Integrating Generative and Physics-Based Models for Ptychographic Imaging with Uncertainty Quantification

Abstract

Ptychography is a scanning coherent diffractive imaging technique that enables imaging nanometer-scale features in extended samples. One main challenge is that widely used iterative image reconstruction methods often require significant amount of overlap between adjacent scan locations, leading to large data volumes and prolonged acquisition times. To address this key limitation, this paper proposes a Bayesian inversion method for ptychography that performs effectively even with less overlap between neighboring scan locations. Furthermore, the proposed method can quantify the inherent uncertainty on the ptychographic object, which is created by the ill-posed nature of the ptychographic inverse problem. At a high level, the proposed method first utilizes a deep generative model to learn the prior distribution of the object and then generates samples from the posterior distribution of the object by using a Markov Chain Monte Carlo algorithm. Our results from simulated ptychography experiments show that the proposed framework can consistently outperform a widely used iterative reconstruction algorithm in cases of reduced overlap. Moreover, the proposed framework can provide uncertainty estimates that closely correlate with the true error, which is not available in practice.

Proposed Method

Forward and Inverse Problems Let $\mathbf{u} \in \mathbb{C}^N$ be the object of interest in vectorized form and $\mathbf{f}_{j} \in \mathbb{Z}_{+}^M$ be the diffraction pattern collected at the $j^\text{th}$ scan location by the far-field detector. Under the Poisson measurement noise assumption, the relationship between the object and the measured diffraction patterns is modeled by the following forward problem (observation model): \begin{equation} \mathbf{f}_{j} \sim \mathcal{P} \left( \left| \mathbf{F} \text{diag}(\mathbf{w}_j)\mathbf{S}_j \mathbf{u} \right|^2 \right) \quad \text{for} \quad j = 1, \dots, J, \label{eq:original-observation-model} \end{equation} where $\mathcal{P}(\lambda)$ denotes a Poisson process with the rate $\lambda > 0$; the matrix $\mathbf{F} \in \mathbb{C}^{M \times M}$ represents the two-dimensional discrete Fourier transform; the operator $\text{diag}: \mathbb{C}^M \to \mathbb{C}^{M \times M}$ maps a given vector to a diagonal matrix whose diagonal entries are given by the input vector; the vector $\mathbf{w}_j \in \mathbb{C}^M$ is the complex probe illuminating the object at the $j^\text{th}$ scan location; $\mathbf{S}_j \in \mathbb{R}^{M \times N}$ is a binary matrix extracting the $\sqrt{M} \times \sqrt{M}$ patch located at the $j^\text{th}$ scan location; and $J \in \mathbb{Z}_{++}$ is the number of scan locations in the trajectory. For this forward problem, the inverse problem refers to the task of estimating the underlying object from the measured diffraction patterns $\mathbf{f} \triangleq \begin{bmatrix} \mathbf{f}_1^\top , \dots, \mathbf{f}_J^\top \end{bmatrix}^\top$.

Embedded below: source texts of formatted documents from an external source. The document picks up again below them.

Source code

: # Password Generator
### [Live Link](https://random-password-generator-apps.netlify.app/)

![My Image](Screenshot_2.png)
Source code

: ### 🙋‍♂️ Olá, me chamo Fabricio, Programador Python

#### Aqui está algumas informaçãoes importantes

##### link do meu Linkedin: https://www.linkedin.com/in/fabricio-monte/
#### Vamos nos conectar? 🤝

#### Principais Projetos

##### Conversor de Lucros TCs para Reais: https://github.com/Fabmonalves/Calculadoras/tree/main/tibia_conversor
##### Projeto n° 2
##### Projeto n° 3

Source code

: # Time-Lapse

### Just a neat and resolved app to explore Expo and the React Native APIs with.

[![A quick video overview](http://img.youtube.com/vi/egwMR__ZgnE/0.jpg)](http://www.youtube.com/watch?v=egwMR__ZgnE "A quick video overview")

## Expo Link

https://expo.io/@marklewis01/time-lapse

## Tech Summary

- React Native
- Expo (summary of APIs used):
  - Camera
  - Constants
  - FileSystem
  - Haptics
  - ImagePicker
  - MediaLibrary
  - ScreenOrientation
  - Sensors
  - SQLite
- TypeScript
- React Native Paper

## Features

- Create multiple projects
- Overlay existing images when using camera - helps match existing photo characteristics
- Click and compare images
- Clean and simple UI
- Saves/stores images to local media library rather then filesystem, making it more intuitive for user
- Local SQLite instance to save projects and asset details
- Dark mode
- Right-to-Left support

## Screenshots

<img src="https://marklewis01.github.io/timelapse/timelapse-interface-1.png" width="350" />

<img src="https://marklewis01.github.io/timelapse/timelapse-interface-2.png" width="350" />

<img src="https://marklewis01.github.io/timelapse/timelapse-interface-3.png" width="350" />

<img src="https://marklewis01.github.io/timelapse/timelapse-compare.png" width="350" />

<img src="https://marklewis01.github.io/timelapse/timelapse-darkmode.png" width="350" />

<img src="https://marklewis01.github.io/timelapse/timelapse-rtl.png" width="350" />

Bayesian Inversion with Generative Models for Ptychography Bayesian inversion aims to solve the inverse problem by calculating the posterior distribution of the underlying object given the observed diffraction patterns, $p_{u | f}(\cdot | \mathbf{f})$. This requires defining a likelihood model $p_{f | u}(\mathbf{f} | \cdot)$ and specifying a prior distribution $p_u$ that represents our a priori knowledge about the object. Unfortunately, specifying the prior distribution is challenging in practice since it is hard to express our a priori knowledge about the object mathematically while ensuring mathematical tractability. This often results in overly simplified prior distributions, leading to priors that may not capture the complex structure of real-world objects (see [1] for an illustrative example).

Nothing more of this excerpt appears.